Development of a biomathematical lung model to describe respirable particle retention and to investigate exposure, dose, and disease in United States coal miners

Biomathematical and statistical models were used in this study to describe exposure, dose, and disease relationships in coal miners. A three-compartment lung model was developed to investigate the long-term retention of insoluble, respirable particles in human lungs. The purposes of this model were to (1) predict the lung and lymph node dust burdens in U.S. coal miners from their working lifetime exposure histories, and (2) evaluate in humans the relevance of certain findings in rat studies, including the overloading of alveolar clearance.

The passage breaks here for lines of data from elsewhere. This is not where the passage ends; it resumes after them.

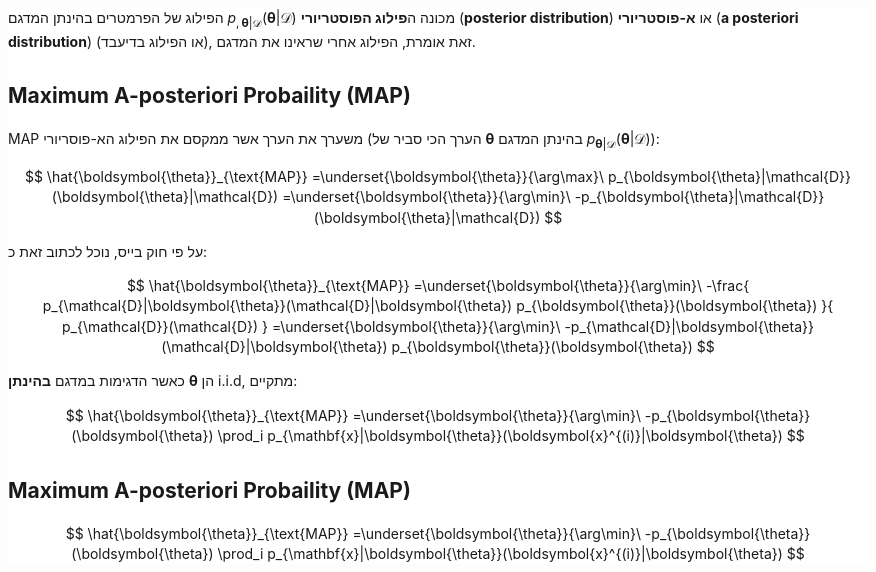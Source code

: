 הפילוג של הפרמטרים בהינתן המדגם $p_{,\boldsymbol{\theta}|\mathcal{D}}(\boldsymbol{\theta}|\mathcal{D})$ מכונה ה**פילוג הפוסטריורי** (**posterior distribution**) או **א-פוסטריורי** (**a posteriori distribution**) (או הפילוג בדיעבד), זאת אומרת, הפילוג אחרי שראינו את המדגם.

</section><section>

## Maximum A-posteriori Probaility (MAP)

MAP משערך את הערך אשר ממקסם את הפילוג הא-פוסריורי (הערך הכי סביר של $\boldsymbol{\theta}$ בהינתן המדגם $p_{\boldsymbol{\theta}|\mathcal{D}}(\boldsymbol{\theta}|\mathcal{D})$):

$$
\hat{\boldsymbol{\theta}}_{\text{MAP}}
=\underset{\boldsymbol{\theta}}{\arg\max}\ p_{\boldsymbol{\theta}|\mathcal{D}}(\boldsymbol{\theta}|\mathcal{D})
=\underset{\boldsymbol{\theta}}{\arg\min}\ -p_{\boldsymbol{\theta}|\mathcal{D}}(\boldsymbol{\theta}|\mathcal{D})
$$

על פי חוק בייס, נוכל לכתוב זאת כ:

$$
\hat{\boldsymbol{\theta}}_{\text{MAP}}
=\underset{\boldsymbol{\theta}}{\arg\min}\ 
-\frac{
  p_{\mathcal{D}|\boldsymbol{\theta}}(\mathcal{D}|\boldsymbol{\theta})
  p_{\boldsymbol{\theta}}(\boldsymbol{\theta})
}{
  p_{\mathcal{D}}(\mathcal{D})
}
=\underset{\boldsymbol{\theta}}{\arg\min}\ 
-p_{\mathcal{D}|\boldsymbol{\theta}}(\mathcal{D}|\boldsymbol{\theta})
p_{\boldsymbol{\theta}}(\boldsymbol{\theta})
$$

 כאשר הדגימות במדגם **בהינתן** $\boldsymbol{\theta}$ הן i.i.d, מתקיים:

$$
\hat{\boldsymbol{\theta}}_{\text{MAP}}
=\underset{\boldsymbol{\theta}}{\arg\min}\ 
-p_{\boldsymbol{\theta}}(\boldsymbol{\theta})
\prod_i p_{\mathbf{x}|\boldsymbol{\theta}}(\boldsymbol{x}^{(i)}|\boldsymbol{\theta})
$$

</section><section>

## Maximum A-posteriori Probaility (MAP)

$$
\hat{\boldsymbol{\theta}}_{\text{MAP}}
=\underset{\boldsymbol{\theta}}{\arg\min}\ 
-p_{\boldsymbol{\theta}}(\boldsymbol{\theta})
\prod_i p_{\mathbf{x}|\boldsymbol{\theta}}(\boldsymbol{x}^{(i)}|\boldsymbol{\theta})
$$
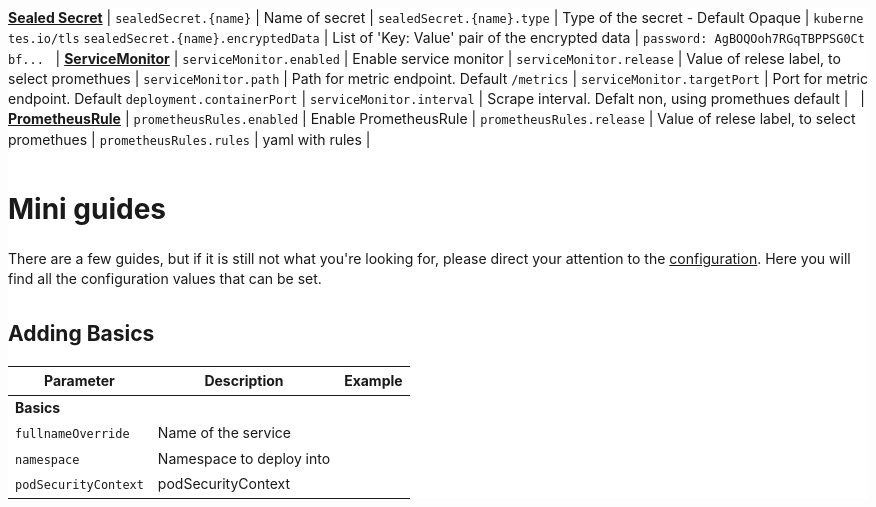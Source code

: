 **[Sealed Secret](#adding-sealed-secret)** |
`sealedSecret.{name}` | Name of secret                                                                                                                                                                                                                                                                                 |
`sealedSecret.{name}.type` | Type of the secret - Default Opaque                                                                                                                                                                                                                                                            | `kubernetes.io/tls`
`sealedSecret.{name}.encryptedData` | List of 'Key: Value' pair of the encrypted data                                                                                                                                                                                                                                                | `password: AgBOQOoh7RGqTBPPSG0Ctbf...`
&nbsp; |
**[ServiceMonitor](#adding-ServiceMonitor)** |
`serviceMonitor.enabled` | Enable service monitor                                                                                                                                                                                                                                                                         |
`serviceMonitor.release` | Value of relese label, to select promethues                                                                                                                                                                                                                                                    |
`serviceMonitor.path` | Path for metric endpoint. Default `/metrics`                                                                                                                                                                                                                                                   |
`serviceMonitor.targetPort` | Port for metric endpoint. Default `deployment.containerPort`                                                                                                                                                                                                                                   |
`serviceMonitor.interval` | Scrape interval. Defalt non, using promethues default                                                                                                                                                                                                                                          |
&nbsp; |
**[PrometheusRule](#adding-PrometheusRule)** |
`prometheusRules.enabled` | Enable PrometheusRule                                                                                                                                                                                                                                                                          |
`prometheusRules.release` | Value of relese label, to select promethues                                                                                                                                                                                                                                                    |
`prometheusRules.rules` | yaml with rules                                                                                                                                                                                                                                                                                |


# Mini guides
There are a few guides, but if it is still not what you're looking for, please direct your attention to the [configuration](#Configuration). Here you will find all the configuration values that can be set.
## Adding Basics
Parameter | Description | Example
--- | --- | ---
**Basics** |
`fullnameOverride` | Name of the service
`namespace` | Namespace to deploy into
`podSecurityContext` | podSecurityContext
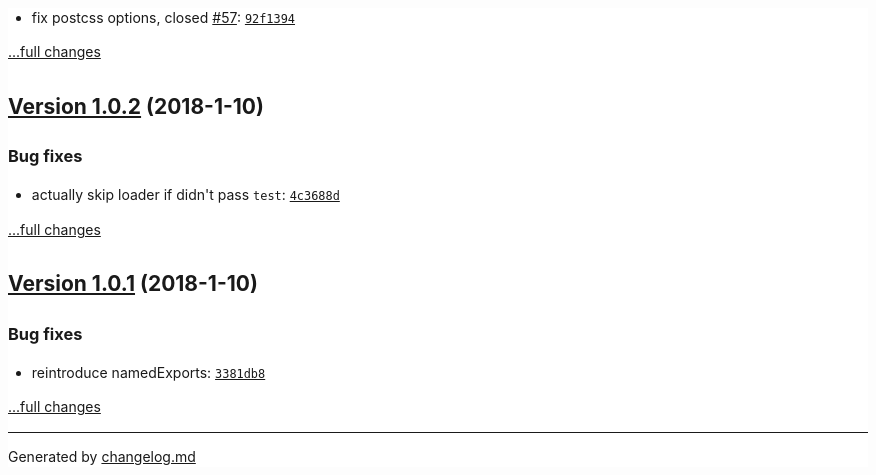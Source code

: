 - fix postcss options, closed [#57](https://github.com/egoist/rollup-plugin-postcss/issues/57): [`92f1394`](https://github.com/egoist/rollup-plugin-postcss/commit/92f1394)

[...full changes](https://github.com/egoist/rollup-plugin-postcss/compare/v1.0.2...v1.0.3)

## [Version 1.0.2](https://github.com/egoist/rollup-plugin-postcss/releases/tag/v1.0.2) (2018-1-10)

### Bug fixes

- actually skip loader if didn't pass `test`: [`4c3688d`](https://github.com/egoist/rollup-plugin-postcss/commit/4c3688d)

[...full changes](https://github.com/egoist/rollup-plugin-postcss/compare/v1.0.1...v1.0.2)

## [Version 1.0.1](https://github.com/egoist/rollup-plugin-postcss/releases/tag/v1.0.1) (2018-1-10)

### Bug fixes

- reintroduce namedExports: [`3381db8`](https://github.com/egoist/rollup-plugin-postcss/commit/3381db8)

[...full changes](https://github.com/egoist/rollup-plugin-postcss/compare/v1.0.0...v1.0.1)


---

Generated by [changelog.md](https://github.com/egoist/changelog.md)
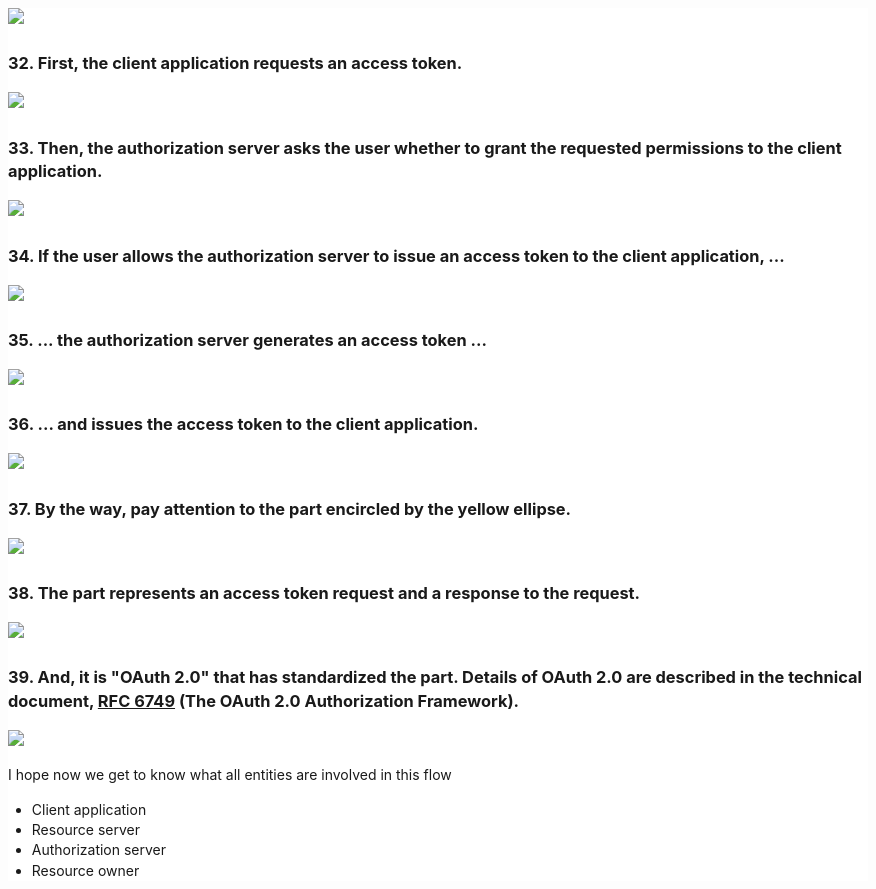 ![](https://cdn-images-1.medium.com/max/2772/1*QJ5GjzZyPd4VjFxVjMHv9A.png)

### 32. First, the client application requests an access token.

![](https://cdn-images-1.medium.com/max/2772/1*Cbe6fL8hR8EtipG4MAL3ig.png)

### 33. Then, the authorization server asks the user whether to grant the requested permissions to the client application.

![](https://cdn-images-1.medium.com/max/2772/1*Wnrep5uRdkFvz-z1g7yXJA.png)

### 34. If the user allows the authorization server to issue an access token to the client application, ...

![](https://cdn-images-1.medium.com/max/2772/1*_P7YjoHAk5MWEaBCfpiuxA.png)

### 35. ... the authorization server generates an access token ...

![](https://cdn-images-1.medium.com/max/2772/1*7SVTxJi4Z9hHaEXTUhMhQg.png)

### 36. ... and issues the access token to the client application.

![](https://cdn-images-1.medium.com/max/2772/1*6_QTnw6WdVZH5MhhYriNGw.png)

### 37. By the way, pay attention to the part encircled by the yellow ellipse.

![](https://cdn-images-1.medium.com/max/2772/1*AiUo_5rPL7gYlja_lYNLmw.png)

### 38. The part represents an access token request and a response to the request.

![](https://cdn-images-1.medium.com/max/2772/1*50ZvEXlAWLtbDICkJPEZ0A.png)

### 39. And, it is "OAuth 2.0" that has standardized the part. Details of OAuth 2.0 are described in the technical document, [RFC 6749](https://tools.ietf.org/html/rfc6749) (The OAuth 2.0 Authorization Framework).

![](https://cdn-images-1.medium.com/max/2772/1*5SrLBoZjCHe6qyBXOD1HSQ.png)

I hope now we get to know what all entities are involved in this flow 
- Client application 
- Resource server 
- Authorization server 
- Resource owner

The 131 miners in this study had worked in the Beckley, West Virginia, area and were included in an autopsy study during the 1960's. Initial parameter estimates for this model were based on information on the biological and physical factors influencing particle deposition and clearance in the lungs of humans and animals. The model fit to the data was evaluated using both qualitative and quantitative (least squares) approaches. The lung dust burdens in these coal miners exceed those expected from first-order clearance kinetics. Yet, in the biomathematical exposure-dose models, the assumption of overloading of alveolar macrophage-mediated clearance was neither sufficient nor necessary to explain the lung dust burdens in these miners. The models that provided the best fit to the data were those that included first-order interstitialization/sequestration and either no dose-dependent decline in alveolar clearance or much less decline than expected from the rat studies. These finding are consistent with the particle retention patterns observed in the lungs of larger, nonrodent mammals. In logistic regression models, both the measured and the model-predicted lung dust burdens indicate similar probabilities of developing fibrotic lung disease in these miners. This biomathematical exposure-dose model may be useful in the development of risk assessment methods for particle-induced lung diseases.